Background technology
Photomap is a kind of map that has the ground remote sensing image, utilize airphoto or satellite remote-sensing image mostly, by geometric correction, projective transformation and engineer's scale naturalization, use certain map symbol, annotation, directly reflect the map of map subject geographic entity and space distribution.In today of digital informationization, digitized geography information has become city and even whole country requisite supporting condition in macro-level policy-making and planning management.
The digital orthoimage technology has been utilized technology such as Computer Image Processing, pattern-recognition; objectively respond face of land present situation by influence true to nature, abundant colors; characteristics such as draw with traditional photomap and line that map has compared that abundant information, atural object are directly perceived, high efficiency, drafting period are short, detect in flood detections, river transition, damage caused by a drought, agricultural the yield by estimation, the soil covers utilizes monitoring resource, desertification watch, forest monitoring with the soil, the shore line is protected and biological variation monitoring on many application are arranged.

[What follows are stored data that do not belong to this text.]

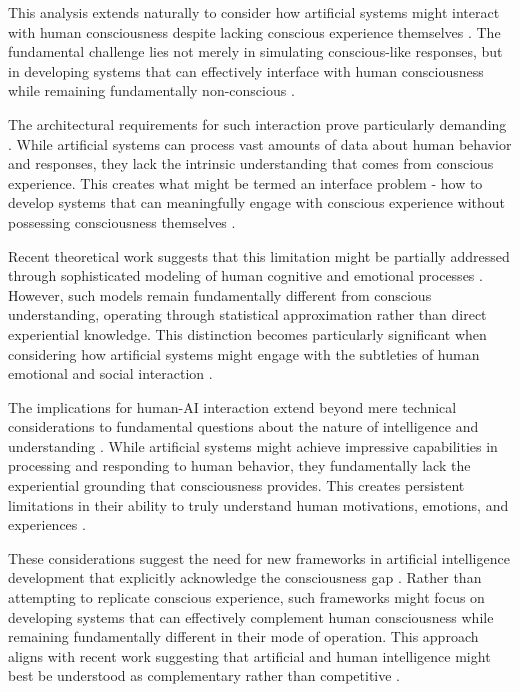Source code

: This analysis extends naturally to consider how artificial systems might interact with human consciousness despite lacking conscious experience themselves \cite{Brooks1999}. The fundamental challenge lies not merely in simulating conscious-like responses, but in developing systems that can effectively interface with human consciousness while remaining fundamentally non-conscious \cite{Sloman2019}.

The architectural requirements for such interaction prove particularly demanding \cite{Hawkins2021}. While artificial systems can process vast amounts of data about human behavior and responses, they lack the intrinsic understanding that comes from conscious experience. This creates what might be termed an interface problem - how to develop systems that can meaningfully engage with conscious experience without possessing consciousness themselves \cite{Braitenberg1986}.

Recent theoretical work suggests that this limitation might be partially addressed through sophisticated modeling of human cognitive and emotional processes \cite{Lake2017}. However, such models remain fundamentally different from conscious understanding, operating through statistical approximation rather than direct experiential knowledge. This distinction becomes particularly significant when considering how artificial systems might engage with the subtleties of human emotional and social interaction \cite{Marcus2019}.

The implications for human-AI interaction extend beyond mere technical considerations to fundamental questions about the nature of intelligence and understanding \cite{Mitchell2019}. While artificial systems might achieve impressive capabilities in processing and responding to human behavior, they fundamentally lack the experiential grounding that consciousness provides. This creates persistent limitations in their ability to truly understand human motivations, emotions, and experiences \cite{ORegan2011}.

These considerations suggest the need for new frameworks in artificial intelligence development that explicitly acknowledge the consciousness gap \cite{Dennett2017}. Rather than attempting to replicate conscious experience, such frameworks might focus on developing systems that can effectively complement human consciousness while remaining fundamentally different in their mode of operation. This approach aligns with recent work suggesting that artificial and human intelligence might best be understood as complementary rather than competitive \cite{Pearl2018}.

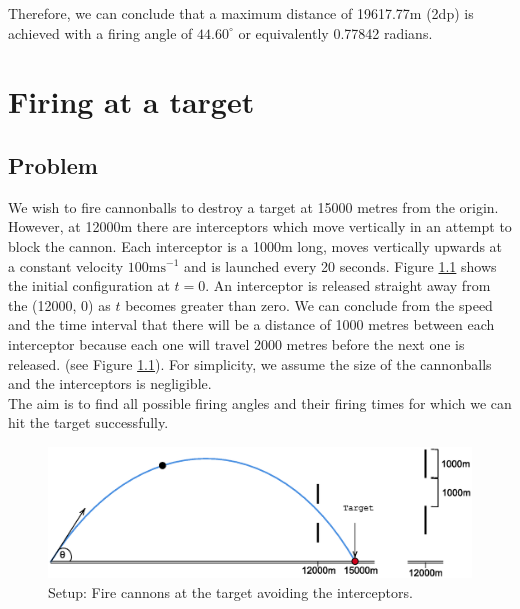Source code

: \documentclass[11pt]{report}
\begin{document}
Therefore, we can conclude that a maximum distance of 19617.77m (2dp) is achieved with a firing angle of $44.60^{\circ}$ or equivalently 0.77842 radians. %



\chapter{Firing at a target}
\section*{Problem}
We wish to fire cannonballs to destroy a target at 15000 metres from the origin. However, at 12000m there are interceptors which move vertically in an attempt to block the cannon. Each interceptor is a 1000m long, moves vertically upwards at a constant velocity $100\text{ms}^{-1}$ and is launched every 20 seconds. Figure \ref{fig:target} shows the initial configuration at $t=0$. An interceptor is released straight away from the (12000, 0) as $t$ becomes greater than zero. We can conclude from the speed and the time interval that there will be a distance of 1000 metres between each interceptor because each one will travel 2000 metres before the next one is released. (see Figure \ref{fig:target}). For simplicity, we assume the size of the cannonballs and the interceptors is negligible.\\

The aim is to find all possible firing angles and their firing times for which we can hit the target successfully.
\begin{figure}[h]
	\centering
  	\includegraphics[scale=0.75]{assets/target.eps}
  	\caption{Setup: Fire cannons at the target avoiding the interceptors.}
  	\label{fig:target}
\end{figure}
\end{document}
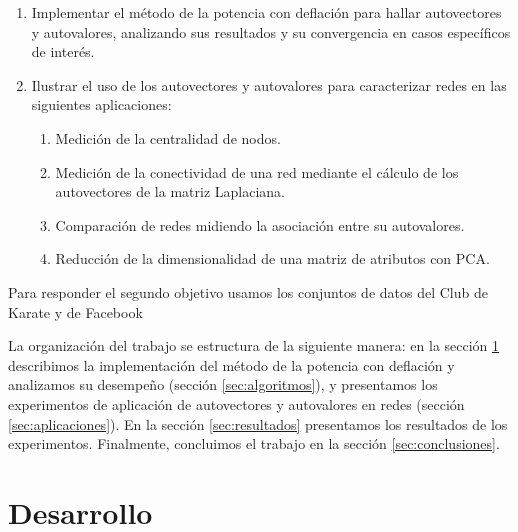 \documentclass{article}
\begin{document}
\begin{enumerate}
    \item Implementar el método de la potencia con deflación para hallar autovectores y autovalores, analizando sus resultados y su convergencia en casos específicos de interés.
    \item Ilustrar el uso de los autovectores y autovalores para caracterizar redes en las siguientes aplicaciones: 
    \begin{enumerate}
        \item Medición de la centralidad de nodos. %
        \item Medición de la conectividad de una red mediante el cálculo de los autovectores de la matriz Laplaciana. %
        \item Comparación de redes midiendo la asociación entre su autovalores. %
        \item Reducción de la dimensionalidad de una matriz de atributos con PCA. %
    \end{enumerate}
\end{enumerate}

Para responder el segundo objetivo usamos los conjuntos de datos del Club de Karate \citep{zachary1977information} y de Facebook \citep{leskovec2012learning}



La organización del trabajo se estructura de la siguiente manera: en la sección \ref{sec:desarrollo} describimos la implementación del método de la potencia con deflación y analizamos su desempeño (sección \ref{sec:algoritmos}), y presentamos los experimentos de aplicación de autovectores y autovalores en redes (sección \ref{sec:aplicaciones}). En la sección \ref{sec:resultados} presentamos los resultados de los experimentos. Finalmente, concluimos el trabajo en la sección \ref{sec:conclusiones}. 


\section{Desarrollo} \label{sec:desarrollo}
\end{document}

Find from the retrieval of prior art document: at present along with the development of the rise of intelligent transportation notion and GPS navigation of future generation system, GPS map datum producer and the more comprehensive Traffic Information of its terminal user needs.Nowadays known digital orthoimage map mainly is to adopt aerophotograph or adopt the high resolution ratio satellite remote-sensing view data to obtain cartographic information.Though they can represent the situation of urban road for people.But there are the following problems:
1. freshness is low: because the ground clearance of aviation and satellite is far away excessively, make traditional photomap can't differentiate in the road such as marks such as walkway, turning mark, guardrails.
2. cost height: satellite and space equipment cost are too high, are not easy to the development and the popularization of digitized video map.

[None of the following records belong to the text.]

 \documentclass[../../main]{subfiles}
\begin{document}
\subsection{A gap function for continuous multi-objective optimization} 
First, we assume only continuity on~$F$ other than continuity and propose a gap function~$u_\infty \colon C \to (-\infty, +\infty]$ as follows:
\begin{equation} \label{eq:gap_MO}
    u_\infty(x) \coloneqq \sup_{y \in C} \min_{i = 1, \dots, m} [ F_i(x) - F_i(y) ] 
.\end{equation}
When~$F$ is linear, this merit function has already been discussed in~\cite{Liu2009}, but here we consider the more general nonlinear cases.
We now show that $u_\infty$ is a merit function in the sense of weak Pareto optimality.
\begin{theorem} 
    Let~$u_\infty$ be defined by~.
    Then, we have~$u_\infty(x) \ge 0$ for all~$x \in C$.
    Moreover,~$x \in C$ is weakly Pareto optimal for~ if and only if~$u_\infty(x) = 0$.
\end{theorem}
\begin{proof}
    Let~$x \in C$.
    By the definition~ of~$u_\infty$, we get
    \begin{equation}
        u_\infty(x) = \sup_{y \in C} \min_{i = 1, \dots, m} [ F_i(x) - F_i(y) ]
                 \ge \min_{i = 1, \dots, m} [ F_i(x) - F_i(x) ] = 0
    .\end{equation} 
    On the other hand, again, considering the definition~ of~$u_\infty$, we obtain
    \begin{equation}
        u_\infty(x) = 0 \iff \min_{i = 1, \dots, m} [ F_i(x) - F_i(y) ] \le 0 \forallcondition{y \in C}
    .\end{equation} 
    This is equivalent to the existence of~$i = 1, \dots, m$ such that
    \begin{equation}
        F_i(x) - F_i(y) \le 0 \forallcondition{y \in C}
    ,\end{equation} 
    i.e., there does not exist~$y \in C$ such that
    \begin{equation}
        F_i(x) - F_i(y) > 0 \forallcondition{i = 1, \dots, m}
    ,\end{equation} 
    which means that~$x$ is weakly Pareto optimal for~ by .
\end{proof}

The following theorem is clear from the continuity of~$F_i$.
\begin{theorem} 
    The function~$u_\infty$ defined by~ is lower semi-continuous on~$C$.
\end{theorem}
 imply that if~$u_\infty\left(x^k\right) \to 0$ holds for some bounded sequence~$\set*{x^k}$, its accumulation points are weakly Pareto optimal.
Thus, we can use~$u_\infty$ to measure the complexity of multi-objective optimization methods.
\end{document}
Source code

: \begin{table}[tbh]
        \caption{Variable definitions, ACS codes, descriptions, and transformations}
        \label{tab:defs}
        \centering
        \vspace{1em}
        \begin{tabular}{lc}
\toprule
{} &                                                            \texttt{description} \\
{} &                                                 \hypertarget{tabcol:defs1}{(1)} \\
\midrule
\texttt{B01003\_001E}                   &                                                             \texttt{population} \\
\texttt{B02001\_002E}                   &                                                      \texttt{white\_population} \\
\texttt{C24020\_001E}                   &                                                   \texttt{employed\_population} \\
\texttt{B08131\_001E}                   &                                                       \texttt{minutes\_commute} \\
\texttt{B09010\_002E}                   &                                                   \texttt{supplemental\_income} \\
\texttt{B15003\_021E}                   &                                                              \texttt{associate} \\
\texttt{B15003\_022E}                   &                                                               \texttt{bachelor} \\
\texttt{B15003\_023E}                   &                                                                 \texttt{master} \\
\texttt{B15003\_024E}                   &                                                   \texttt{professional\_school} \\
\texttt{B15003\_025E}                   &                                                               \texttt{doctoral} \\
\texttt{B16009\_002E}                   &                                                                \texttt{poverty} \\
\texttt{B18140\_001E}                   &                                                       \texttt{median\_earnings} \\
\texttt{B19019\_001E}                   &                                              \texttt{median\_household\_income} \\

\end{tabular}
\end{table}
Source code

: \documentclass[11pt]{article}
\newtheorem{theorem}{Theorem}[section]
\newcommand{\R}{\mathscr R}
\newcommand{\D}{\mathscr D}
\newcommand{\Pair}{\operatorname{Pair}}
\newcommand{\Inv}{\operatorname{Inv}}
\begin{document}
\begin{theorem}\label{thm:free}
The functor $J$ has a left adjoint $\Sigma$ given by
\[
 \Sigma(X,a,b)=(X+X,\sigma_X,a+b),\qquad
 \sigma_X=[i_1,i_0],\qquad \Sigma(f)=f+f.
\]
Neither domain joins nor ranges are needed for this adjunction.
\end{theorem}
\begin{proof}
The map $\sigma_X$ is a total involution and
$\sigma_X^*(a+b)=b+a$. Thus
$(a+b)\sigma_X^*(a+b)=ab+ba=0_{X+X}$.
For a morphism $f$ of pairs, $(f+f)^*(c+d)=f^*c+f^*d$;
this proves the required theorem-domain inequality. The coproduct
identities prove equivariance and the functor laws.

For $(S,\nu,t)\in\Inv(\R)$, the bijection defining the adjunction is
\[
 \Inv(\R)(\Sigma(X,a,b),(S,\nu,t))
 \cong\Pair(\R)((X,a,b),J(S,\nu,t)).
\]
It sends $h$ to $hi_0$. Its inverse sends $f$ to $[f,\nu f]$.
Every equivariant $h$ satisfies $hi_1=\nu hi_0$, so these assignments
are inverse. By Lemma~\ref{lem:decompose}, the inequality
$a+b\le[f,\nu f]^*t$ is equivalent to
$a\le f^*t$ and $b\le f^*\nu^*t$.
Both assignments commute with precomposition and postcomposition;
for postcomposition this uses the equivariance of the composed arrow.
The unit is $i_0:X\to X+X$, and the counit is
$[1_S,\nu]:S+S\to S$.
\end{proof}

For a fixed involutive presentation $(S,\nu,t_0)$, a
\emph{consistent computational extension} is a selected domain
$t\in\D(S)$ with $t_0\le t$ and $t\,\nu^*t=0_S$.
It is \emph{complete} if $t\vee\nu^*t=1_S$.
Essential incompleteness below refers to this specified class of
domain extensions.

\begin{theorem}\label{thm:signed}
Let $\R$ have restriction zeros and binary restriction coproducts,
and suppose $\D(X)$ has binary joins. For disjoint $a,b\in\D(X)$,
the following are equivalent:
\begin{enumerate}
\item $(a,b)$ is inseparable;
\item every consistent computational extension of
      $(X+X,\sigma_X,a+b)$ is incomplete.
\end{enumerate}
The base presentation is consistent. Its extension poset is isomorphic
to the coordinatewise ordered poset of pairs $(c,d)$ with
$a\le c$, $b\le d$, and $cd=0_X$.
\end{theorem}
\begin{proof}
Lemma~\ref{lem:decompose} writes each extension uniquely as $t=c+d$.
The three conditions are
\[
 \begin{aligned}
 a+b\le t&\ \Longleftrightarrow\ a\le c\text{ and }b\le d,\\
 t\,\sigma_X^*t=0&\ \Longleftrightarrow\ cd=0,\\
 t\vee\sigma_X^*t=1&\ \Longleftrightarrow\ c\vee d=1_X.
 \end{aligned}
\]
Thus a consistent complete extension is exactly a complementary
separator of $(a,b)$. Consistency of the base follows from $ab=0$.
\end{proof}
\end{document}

3. be difficult for obtaining: relate to many restrictions such as public safety, national defence because satellite and space flight are taken, make that obtaining of digitized video map is very difficult, be difficult to civil nature.
Summary of the invention
The objective of the invention is to overcome the prior art above shortcomings, a kind of manufacturing system of road digital orthophotomap is provided.The present invention has solved the problem that original technology is expensive, hang down freshness, be difficult for obtaining, thereby has made the road image map that more wide applications arranged by with the carrier of car as map data collecting.
The present invention is achieved by the following technical solutions:
The present invention includes: vehicle-mounted sensing module, data fusion module and image processing module, wherein: the vehicle-mounted sensing module transporting body locating information that links to each other with data fusion module, image processing module links to each other with vehicle-mounted sensing module and transmits road information, link to each other with the image processing module real-time positioning information of transporting body of data fusion module, image processing module output road digital orthophotomap.
Described vehicle-mounted sensing module is gathered road information and car body locating information, comprise: carry car, picture pick-up device, the tarnsition velocity collector, the carrier phase global positioning system laser radar of unifying, wherein: picture pick-up device is arranged on and carries around the outer front car light of car, the tarnsition velocity collector is arranged on the bottom of carrying car, the carrier phase GPS is arranged on carries the outer top of car, it is outer foremost that laser radar is arranged on carrier, picture pick-up device links to each other with image processing module and transmits road image information, laser radar links to each other with image processing module and transmits path formation information, the carrier phase GPS links to each other with data fusion module and transmits the car body locating information of carrying car, and the tarnsition velocity collector links to each other with data fusion module to transmit and carries a real-time steering wheel corner and the velocity information of car.
Described tarnsition velocity collector is two rotary encoders or inertial navigation system.
Described data fusion module is handled vehicle location information, comprise: the dead reckoning submodule, Kalman filtering submodule and interpolation submodule, wherein: the dead reckoning submodule links to each other with the onboard sensor module to transmit and carries real-time steering wheel corner and the velocity information of car, the Kalman filtering submodule links to each other with the onboard sensor module and transmits the car body locating information of carrying car, the dead reckoning submodule real-time posture information of transporting body that links to each other with the Kalman filtering submodule, link to each other with the image processing module real-time positioning information of transporting body of link to each other with the interpolation submodule real-time pose information of transporting body of Kalman filtering submodule, interpolation submodule.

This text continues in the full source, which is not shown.